(EXERCISE MATERIAL begins)

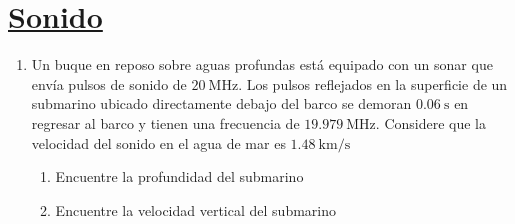 \documentclass[letterpaper,11pt]{article}
\begin{document}
\section*{\underline{Sonido}}

\begin{enumerate}\setlength{\itemsep}{0.4cm}

\item Un buque en reposo sobre aguas profundas está equipado con un sonar que envía pulsos de sonido de $\SI{20}{\MHz}$. Los pulsos reflejados en la superficie de un submarino ubicado directamente debajo del barco se demoran $\SI{0.06}{\s}$ en regresar al barco y tienen una frecuencia de $\SI{19.979}{\MHz}$. Considere que la velocidad del sonido en el agua de mar es $\SI{1.48}{\km/\s}$

\begin{enumerate}
    \item Encuentre la profundidad del submarino

    \item Encuentre la velocidad vertical del submarino
\end{enumerate}
\end{enumerate}
\end{document}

(EXERCISE MATERIAL ends)

= PROBLEM TO WORK ON =
Could you tally how many lines of the material above include the word "velocidad" and reply with only that count?

= REPLY =
2